Este tipo de políticas escancara as portas à extrema-direita. A suposta direita “democrática” que enche a boca dos valores da liberdade e da democracia, sanciona o racismo e a xenofobia como parte aceitável do regime. Nisso não se enganam: o capitalismo convive muito bem com a extrema-direita e não hesita em utilizá-la contra os trabalhadores e oprimidos.

A violência de extrema-direita é uma ameaça real

A grande vencedora das legislativas de março foi a extrema-direita com a eleição de 50 fascistas para o Parlamento. E, nas ruas, estes resultados têm consequências dramáticas.

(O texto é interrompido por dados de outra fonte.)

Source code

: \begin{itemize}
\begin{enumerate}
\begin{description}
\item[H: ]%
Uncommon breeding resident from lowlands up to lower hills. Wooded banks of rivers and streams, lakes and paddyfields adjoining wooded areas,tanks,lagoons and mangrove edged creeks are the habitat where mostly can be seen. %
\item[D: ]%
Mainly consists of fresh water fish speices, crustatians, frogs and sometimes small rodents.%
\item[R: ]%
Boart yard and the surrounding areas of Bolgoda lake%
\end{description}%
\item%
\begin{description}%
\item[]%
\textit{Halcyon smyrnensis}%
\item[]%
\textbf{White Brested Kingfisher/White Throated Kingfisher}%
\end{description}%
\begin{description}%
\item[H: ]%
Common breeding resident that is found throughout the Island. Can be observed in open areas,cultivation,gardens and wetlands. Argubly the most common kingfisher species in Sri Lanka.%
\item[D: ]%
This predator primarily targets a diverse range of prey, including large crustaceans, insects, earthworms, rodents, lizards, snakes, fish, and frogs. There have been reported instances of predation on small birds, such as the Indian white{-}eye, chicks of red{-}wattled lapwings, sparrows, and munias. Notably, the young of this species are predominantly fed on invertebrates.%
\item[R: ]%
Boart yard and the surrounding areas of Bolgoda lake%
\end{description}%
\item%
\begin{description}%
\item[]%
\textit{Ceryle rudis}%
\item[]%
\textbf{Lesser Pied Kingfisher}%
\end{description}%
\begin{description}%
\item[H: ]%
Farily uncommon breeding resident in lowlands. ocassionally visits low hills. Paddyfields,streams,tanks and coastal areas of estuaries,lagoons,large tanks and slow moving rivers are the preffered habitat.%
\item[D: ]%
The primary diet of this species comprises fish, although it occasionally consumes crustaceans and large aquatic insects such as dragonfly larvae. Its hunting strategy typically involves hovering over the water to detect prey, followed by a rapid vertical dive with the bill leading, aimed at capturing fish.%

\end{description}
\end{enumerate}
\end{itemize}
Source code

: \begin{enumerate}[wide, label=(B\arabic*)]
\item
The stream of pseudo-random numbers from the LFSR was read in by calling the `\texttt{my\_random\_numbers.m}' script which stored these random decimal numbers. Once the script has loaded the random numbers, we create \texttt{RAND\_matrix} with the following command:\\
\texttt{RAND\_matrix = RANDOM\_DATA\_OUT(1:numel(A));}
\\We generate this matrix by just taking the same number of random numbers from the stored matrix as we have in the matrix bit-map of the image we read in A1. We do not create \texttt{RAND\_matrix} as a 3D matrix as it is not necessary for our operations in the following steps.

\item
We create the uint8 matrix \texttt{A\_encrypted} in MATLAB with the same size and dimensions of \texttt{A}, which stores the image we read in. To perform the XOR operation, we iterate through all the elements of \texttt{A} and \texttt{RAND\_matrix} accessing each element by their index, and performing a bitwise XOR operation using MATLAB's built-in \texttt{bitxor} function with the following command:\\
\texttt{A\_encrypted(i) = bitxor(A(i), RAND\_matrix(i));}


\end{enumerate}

Os crimes contra imigrantes, que já tinham aumentado 38% em 2023, são cada vez mais comuns, violentos e perpetrados por grupos organizados.

Assassinos condenados, como Mário Machado, continuam a gozar de total impunidade para organizarem marchas neonazis pelas ruas de Lisboa e Porto com escolta e cobertura policial, enquanto manifestações anti-racistas e anti-fascistas são reprimidas violentamente pela mesma polícia. O governo chora lágrimas de crocodilo e não toma qualquer medida.

Esta violência emana igualmente do próprio Estado. À semelhança de outros governos europeus, o plano é retirar os imigrantes sem-abrigo do centro das cidades, como no caso de Lisboa, e interná-los compulsivamente em “centros de acolhimento temporário” — eufemismo para campos de detenção — para que os turistas não os vejam.

Na Assembleia da República, o discurso racista do Chega é normalizado pelo próprio Presidente da AR, o militante do PSD, Aguiar-Branco, sob a capa da liberdade de expressão. Com democratas destes, como é que a extrema-direita não há-de sentir-se encorajada e impune para praticar os seus crimes?

Não pretendemos exagerar a força da reacção mas, no atual contexto, seria um erro ignorá-la. Ainda que as marchas neonazis não ultrapassem a centena de participantes, a extrema-direita não está presente apenas nestas organizações. A polícia e as forças armadas estão infestadas de fascistas que são uma das principais bases sociais da extrema-direita e autores ou cúmplices de crimes de ódio. O aparelho repressivo e de justiça é totalmente conivente com os fascistas.

Estes ataques começam nos trabalhadores imigrantes, mas não terminam aí. Os ataques às pessoas queer e activistas de esquerda também têm vindo a crescer. Todas as semanas surgem notícias de ataques verbais e físicos. Recentemente, o ex-primeiro-ministro Passos Coelho lançou um livro contra a “ideologia de género”, isto é, contra os direitos das mulheres e das pessoas queer. Sessões de leitura pró-LGBT são interrompidas por grupos de extrema-direita. O movimento estudantil pela Palestina é reprimido violentamente pela polícia a mando dos diretores e reitores das universidades.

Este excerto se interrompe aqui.